Party planners brought down to earth due to helium shortage
Vendors of party supplies have been feeling deflated because of a shortage of helium on the island.
Among its many uses, the lighter-than-air gas is used to inflate party balloons.
But a “perfect storm” of global events has created a shortage of the valuable natural gas.
The US has put a ceiling on exports in an attempt to shore up reserves, while supplies from elsewhere have also been cut off.
Alicia Virgil, owner of the party accessory store Party Central, in Hamilton, said: “It’s definitely hurting business because balloons are a very quick ‘pick-up’ item.
“It’s a shame because people want to have balloons for their special celebrations and I’m having to turn customers away.”
Another store that provides party supplies – La Petite Soiree – had a banner message across the top of its website that stated: “We are experiencing a helium shortage.
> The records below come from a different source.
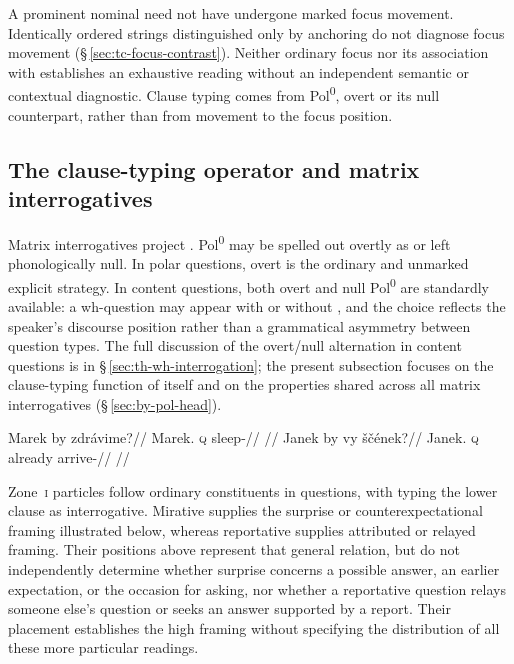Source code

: A prominent nominal need not have undergone marked focus movement.
 Identically ordered strings distinguished only by anchoring do not diagnose
 focus movement (§\,\ref{sec:tc-focus-contrast}). Neither ordinary focus nor
 its association with  establishes an exhaustive reading without
 an independent semantic or contextual diagnostic. Clause typing comes from
 Pol\textsuperscript{0}, overt  or its null counterpart, rather than
 from movement to the focus position.

\subsection{The clause-typing operator  and matrix interrogatives}
\label{sec:th-polar-questions}

Matrix interrogatives project . Pol\textsuperscript{0} may be
spelled out overtly as  or left phonologically null. In polar questions,
overt  is the ordinary and unmarked explicit strategy. In content
questions, both overt  and null Pol\textsuperscript{0} are standardly
available: a wh-question may appear with or without , and the choice
reflects the speaker's discourse position rather than a grammatical asymmetry
between question types. The full discussion of the overt/null alternation in
content questions is in §\,\ref{sec:th-wh-interrogation}; the present subsection
focuses on the clause-typing function of  itself and on the properties
shared across all matrix interrogatives (§\,\ref{sec:by-pol-head}).

\pex
\a
\begingl
\gla Marek by zdrávime?//
\glb Marek.\Dir{} \textsc{q} sleep-\Prog{}//
\glft {}//
\endgl
\a
\begingl
\gla Janek by vy ščének?//
\glb Janek.\Dir{} \textsc{q} already arrive-\Pf{}//
\glft {}//
\endgl
\xe

Zone~\textsc{i} particles follow ordinary constituents in questions,
with  typing the lower clause as interrogative. Mirative 
supplies the surprise or counterexpectational framing illustrated below,
whereas reportative  supplies attributed or relayed framing. Their
positions above  represent that general relation, but do not
independently determine whether surprise concerns a possible answer, an
earlier expectation, or the occasion for asking, nor whether a reportative
question relays someone else's question or seeks an answer supported by a
report. Their placement establishes the high framing without
specifying the distribution of all these more particular readings.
Please order balloons ‘not inflated’.”
The Bermuda Weather Service is also having to cut back on the number of data-gathering balloons it sends up into the atmosphere.
Mark Guishard, the BWS director, said “It’s something that we’re conscious of and planning for.
“The number of balloons we launch can vary. Typically it’s one a day, but during hurricane season we can launch hundreds.
“They’re used to gather data that can be input into our computer models – the more we put up, the more data we gather and the more accurate the forecast.
“The forecast is for settled weather under high pressure over the next few days, so we don’t have any concerns about any reduction in the number of balloon launches at the moment.”
Malcolm Simons, co-owner of Bermuda Bulk Gases, said that US exporters had cut back on overseas shipments by more than one third in recent weeks.
He said: “We had a delivery at the end of April of just 13 canisters – that’s about half of what we could normally expect to get in. They were all sold within two days.”
Supplies from the US have been cut in part because the US Bureau of Land Management’s crude helium enrichment unit – which upgrades the purity of crude helium – has been forced to shut down.
Mr Simons added: “The US Bureau of Land Management can cap the amount that companies are allowed to export, which they are now having to do.
“In addition, production out of Qatar has also slowed because their helium plants have had to close for maintenance.”
Mr Simons said that the war between Russia and Ukraine had exacerbated the crisis because Russia could no longer be relied upon to supply other parts of the world.
He said: “It’s created a perfect storm.
“I know that our party supply customers are upset at the moment, but it’s not just in Bermuda, it’s the world over.”